(Study material):
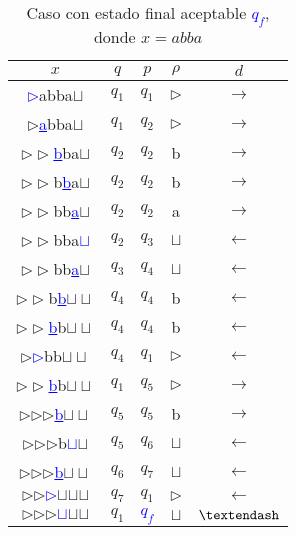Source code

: \documentclass[letterpaper,11pt]{article}
\begin{document}
\begin{table}[h!]
\centering
\begin{tabular}{c|c|c|c|c}
\hline
$x$ & $q$ & $p$ & $\rho$ & $d$ \\ \hline
\textcolor{blue}{\underline{$\rhd$}}abba$\sqcup$  & $q_1$ & $q_1$ & $\rhd$ & $\rightarrow$  \\
$\rhd$\textcolor{blue}{\underline{a}}bba$\sqcup$  & $q_1$ & $q_2$ & $\rhd$ & $\rightarrow$  \\
$\rhd\rhd$\textcolor{blue}{\underline{b}}ba$\sqcup$  & $q_2$ & $q_2$ & b & $\rightarrow$  \\
$\rhd\rhd$b\textcolor{blue}{\underline{b}}a$\sqcup$  & $q_2$ & $q_2$ & b & $\rightarrow$  \\
$\rhd\rhd$bb\textcolor{blue}{\underline{a}}$\sqcup$  & $q_2$ & $q_2$ & a & $\rightarrow$  \\
$\rhd\rhd$bba\textcolor{blue}{\underline{$\sqcup$}}  & $q_2$ & $q_3$ & $\sqcup$ & $\leftarrow$  \\
$\rhd\rhd$bb\textcolor{blue}{\underline{a}}$\sqcup$  & $q_3$ & $q_4$ & $\sqcup$ & $\leftarrow$  \\
$\rhd\rhd$b\textcolor{blue}{\underline{b}}$\sqcup\sqcup$  & $q_4$ & $q_4$ & b & $\leftarrow$  \\
$\rhd\rhd$\textcolor{blue}{\underline{b}}b$\sqcup\sqcup$  & $q_4$ & $q_4$ & b & $\leftarrow$  \\
$\rhd$\textcolor{blue}{\underline{$\rhd$}}bb$\sqcup\sqcup$  & $q_4$ & $q_1$ & $\rhd$ & $\leftarrow$  \\
$\rhd\rhd$\textcolor{blue}{\underline{b}}b$\sqcup\sqcup$  & $q_1$ & $q_5$ & $\rhd$ & $\rightarrow$  \\
$\rhd$$\rhd$$\rhd$\textcolor{blue}{\underline{b}}$\sqcup\sqcup$  & $q_5$ & $q_5$ & b & $\rightarrow$  \\
$\rhd$$\rhd$$\rhd$b\textcolor{blue}{\underline{$\sqcup$}}$\sqcup$  & $q_5$ & $q_6$ & $\sqcup$ & $\leftarrow$  \\
$\rhd$$\rhd$$\rhd$\textcolor{blue}{\underline{b}}$\sqcup\sqcup$  & $q_6$ & $q_7$ & $\sqcup$ & $\leftarrow$  \\
$\rhd$$\rhd$\textcolor{blue}{\underline{$\rhd$}}$\sqcup$$\sqcup$$\sqcup$  & $q_7$ & $q_1$ & $\rhd$ & $\leftarrow$  \\
$\rhd$$\rhd$$\rhd$\textcolor{blue}{\underline{$\sqcup$}}$\sqcup$$\sqcup$  & $q_1$ & \textcolor{blue}{$q_f$} & $\sqcup$ & $\textendash$  \\\hline
\end{tabular}
\caption{Caso con estado final aceptable \textcolor{blue}{$q_f$}, donde $x=abba$}
\end{table}
\end{document}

(What the task asks): Please retype the whole listing above exactly, without any of its images.

(Exercise response):
Source code

: \documentclass[letterpaper,11pt]{article}
\begin{document}
\begin{table}[h!]
\centering
\begin{tabular}{c|c|c|c|c}
\hline
$x$ & $q$ & $p$ & $\rho$ & $d$ \\ \hline
\textcolor{blue}{\underline{$\rhd$}}abba$\sqcup$  & $q_1$ & $q_1$ & $\rhd$ & $\rightarrow$  \\
$\rhd$\textcolor{blue}{\underline{a}}bba$\sqcup$  & $q_1$ & $q_2$ & $\rhd$ & $\rightarrow$  \\
$\rhd\rhd$\textcolor{blue}{\underline{b}}ba$\sqcup$  & $q_2$ & $q_2$ & b & $\rightarrow$  \\
$\rhd\rhd$b\textcolor{blue}{\underline{b}}a$\sqcup$  & $q_2$ & $q_2$ & b & $\rightarrow$  \\
$\rhd\rhd$bb\textcolor{blue}{\underline{a}}$\sqcup$  & $q_2$ & $q_2$ & a & $\rightarrow$  \\
$\rhd\rhd$bba\textcolor{blue}{\underline{$\sqcup$}}  & $q_2$ & $q_3$ & $\sqcup$ & $\leftarrow$  \\
$\rhd\rhd$bb\textcolor{blue}{\underline{a}}$\sqcup$  & $q_3$ & $q_4$ & $\sqcup$ & $\leftarrow$  \\
$\rhd\rhd$b\textcolor{blue}{\underline{b}}$\sqcup\sqcup$  & $q_4$ & $q_4$ & b & $\leftarrow$  \\
$\rhd\rhd$\textcolor{blue}{\underline{b}}b$\sqcup\sqcup$  & $q_4$ & $q_4$ & b & $\leftarrow$  \\
$\rhd$\textcolor{blue}{\underline{$\rhd$}}bb$\sqcup\sqcup$  & $q_4$ & $q_1$ & $\rhd$ & $\leftarrow$  \\
$\rhd\rhd$\textcolor{blue}{\underline{b}}b$\sqcup\sqcup$  & $q_1$ & $q_5$ & $\rhd$ & $\rightarrow$  \\
$\rhd$$\rhd$$\rhd$\textcolor{blue}{\underline{b}}$\sqcup\sqcup$  & $q_5$ & $q_5$ & b & $\rightarrow$  \\
$\rhd$$\rhd$$\rhd$b\textcolor{blue}{\underline{$\sqcup$}}$\sqcup$  & $q_5$ & $q_6$ & $\sqcup$ & $\leftarrow$  \\
$\rhd$$\rhd$$\rhd$\textcolor{blue}{\underline{b}}$\sqcup\sqcup$  & $q_6$ & $q_7$ & $\sqcup$ & $\leftarrow$  \\
$\rhd$$\rhd$\textcolor{blue}{\underline{$\rhd$}}$\sqcup$$\sqcup$$\sqcup$  & $q_7$ & $q_1$ & $\rhd$ & $\leftarrow$  \\
$\rhd$$\rhd$$\rhd$\textcolor{blue}{\underline{$\sqcup$}}$\sqcup$$\sqcup$  & $q_1$ & \textcolor{blue}{$q_f$} & $\sqcup$ & $\textendash$  \\\hline
\end{tabular}
\caption{Caso con estado final aceptable \textcolor{blue}{$q_f$}, donde $x=abba$}
\end{table}
\end{document}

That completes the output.